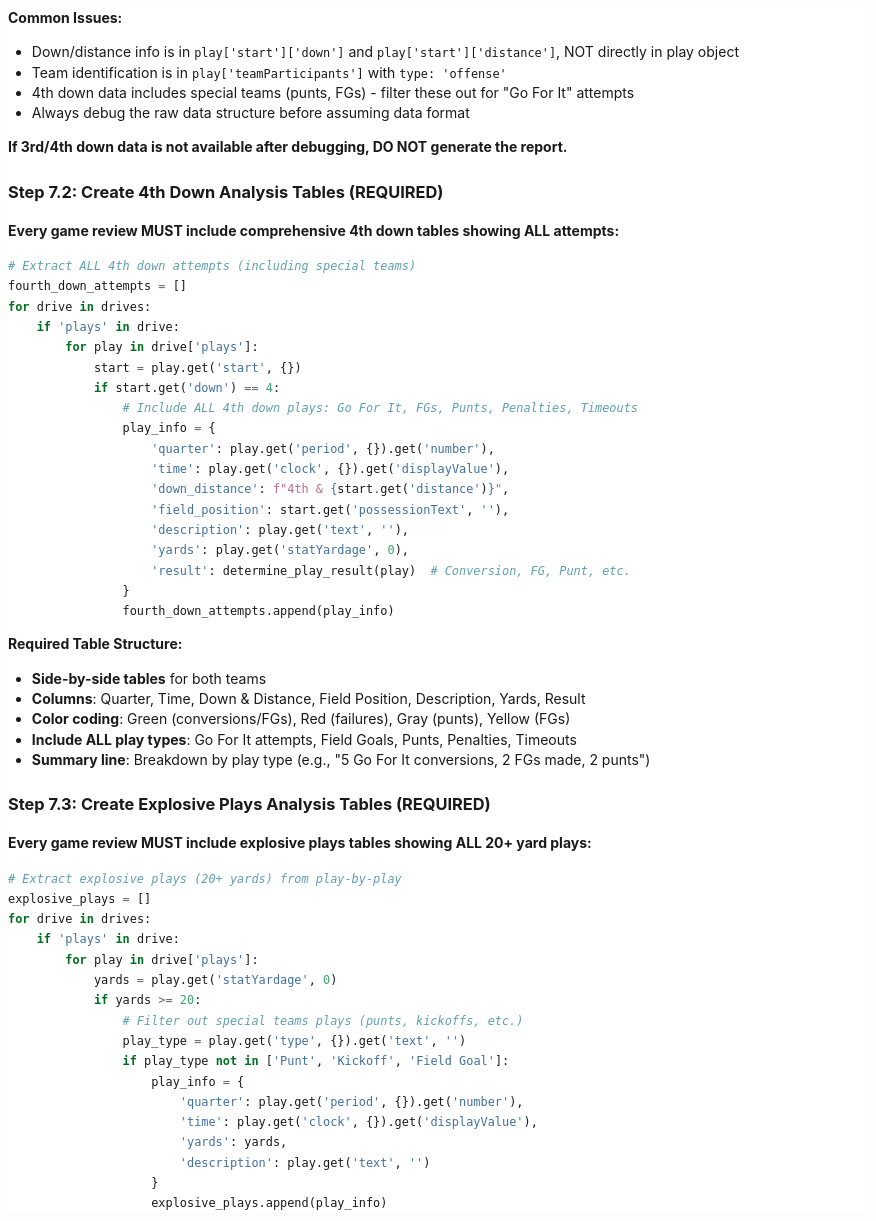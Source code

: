 **Common Issues:**
- Down/distance info is in `play['start']['down']` and `play['start']['distance']`, NOT directly in play object
- Team identification is in `play['teamParticipants']` with `type: 'offense'`
- 4th down data includes special teams (punts, FGs) - filter these out for "Go For It" attempts
- Always debug the raw data structure before assuming data format

**If 3rd/4th down data is not available after debugging, DO NOT generate the report.**

### Step 7.2: Create 4th Down Analysis Tables (REQUIRED)
**Every game review MUST include comprehensive 4th down tables showing ALL attempts:**

```python
# Extract ALL 4th down attempts (including special teams)
fourth_down_attempts = []
for drive in drives:
    if 'plays' in drive:
        for play in drive['plays']:
            start = play.get('start', {})
            if start.get('down') == 4:
                # Include ALL 4th down plays: Go For It, FGs, Punts, Penalties, Timeouts
                play_info = {
                    'quarter': play.get('period', {}).get('number'),
                    'time': play.get('clock', {}).get('displayValue'),
                    'down_distance': f"4th & {start.get('distance')}",
                    'field_position': start.get('possessionText', ''),
                    'description': play.get('text', ''),
                    'yards': play.get('statYardage', 0),
                    'result': determine_play_result(play)  # Conversion, FG, Punt, etc.
                }
                fourth_down_attempts.append(play_info)
```

**Required Table Structure:**
- **Side-by-side tables** for both teams
- **Columns**: Quarter, Time, Down & Distance, Field Position, Description, Yards, Result
- **Color coding**: Green (conversions/FGs), Red (failures), Gray (punts), Yellow (FGs)
- **Include ALL play types**: Go For It attempts, Field Goals, Punts, Penalties, Timeouts
- **Summary line**: Breakdown by play type (e.g., "5 Go For It conversions, 2 FGs made, 2 punts")

### Step 7.3: Create Explosive Plays Analysis Tables (REQUIRED)
**Every game review MUST include explosive plays tables showing ALL 20+ yard plays:**

```python
# Extract explosive plays (20+ yards) from play-by-play
explosive_plays = []
for drive in drives:
    if 'plays' in drive:
        for play in drive['plays']:
            yards = play.get('statYardage', 0)
            if yards >= 20:
                # Filter out special teams plays (punts, kickoffs, etc.)
                play_type = play.get('type', {}).get('text', '')
                if play_type not in ['Punt', 'Kickoff', 'Field Goal']:
                    play_info = {
                        'quarter': play.get('period', {}).get('number'),
                        'time': play.get('clock', {}).get('displayValue'),
                        'yards': yards,
                        'description': play.get('text', '')
                    }
                    explosive_plays.append(play_info)
```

□ □ □ □

▶ DESCRIPTION OF THE TASK: Leave the pictures out and output all of the data verbatim.

▶ SOLUTION TO THIS PROBLEM:
Source code

: **Common Issues:**
- Down/distance info is in `play['start']['down']` and `play['start']['distance']`, NOT directly in play object
- Team identification is in `play['teamParticipants']` with `type: 'offense'`
- 4th down data includes special teams (punts, FGs) - filter these out for "Go For It" attempts
- Always debug the raw data structure before assuming data format

**If 3rd/4th down data is not available after debugging, DO NOT generate the report.**

### Step 7.2: Create 4th Down Analysis Tables (REQUIRED)
**Every game review MUST include comprehensive 4th down tables showing ALL attempts:**

```python
# Extract ALL 4th down attempts (including special teams)
fourth_down_attempts = []
for drive in drives:
    if 'plays' in drive:
        for play in drive['plays']:
            start = play.get('start', {})
            if start.get('down') == 4:
                # Include ALL 4th down plays: Go For It, FGs, Punts, Penalties, Timeouts
                play_info = {
                    'quarter': play.get('period', {}).get('number'),
                    'time': play.get('clock', {}).get('displayValue'),
                    'down_distance': f"4th & {start.get('distance')}",
                    'field_position': start.get('possessionText', ''),
                    'description': play.get('text', ''),
                    'yards': play.get('statYardage', 0),
                    'result': determine_play_result(play)  # Conversion, FG, Punt, etc.
                }
                fourth_down_attempts.append(play_info)
```

**Required Table Structure:**
- **Side-by-side tables** for both teams
- **Columns**: Quarter, Time, Down & Distance, Field Position, Description, Yards, Result
- **Color coding**: Green (conversions/FGs), Red (failures), Gray (punts), Yellow (FGs)
- **Include ALL play types**: Go For It attempts, Field Goals, Punts, Penalties, Timeouts
- **Summary line**: Breakdown by play type (e.g., "5 Go For It conversions, 2 FGs made, 2 punts")

### Step 7.3: Create Explosive Plays Analysis Tables (REQUIRED)
**Every game review MUST include explosive plays tables showing ALL 20+ yard plays:**

```python
# Extract explosive plays (20+ yards) from play-by-play
explosive_plays = []
for drive in drives:
    if 'plays' in drive:
        for play in drive['plays']:
            yards = play.get('statYardage', 0)
            if yards >= 20:
                # Filter out special teams plays (punts, kickoffs, etc.)
                play_type = play.get('type', {}).get('text', '')
                if play_type not in ['Punt', 'Kickoff', 'Field Goal']:
                    play_info = {
                        'quarter': play.get('period', {}).get('number'),
                        'time': play.get('clock', {}).get('displayValue'),
                        'yards': yards,
                        'description': play.get('text', '')
                    }
                    explosive_plays.append(play_info)
```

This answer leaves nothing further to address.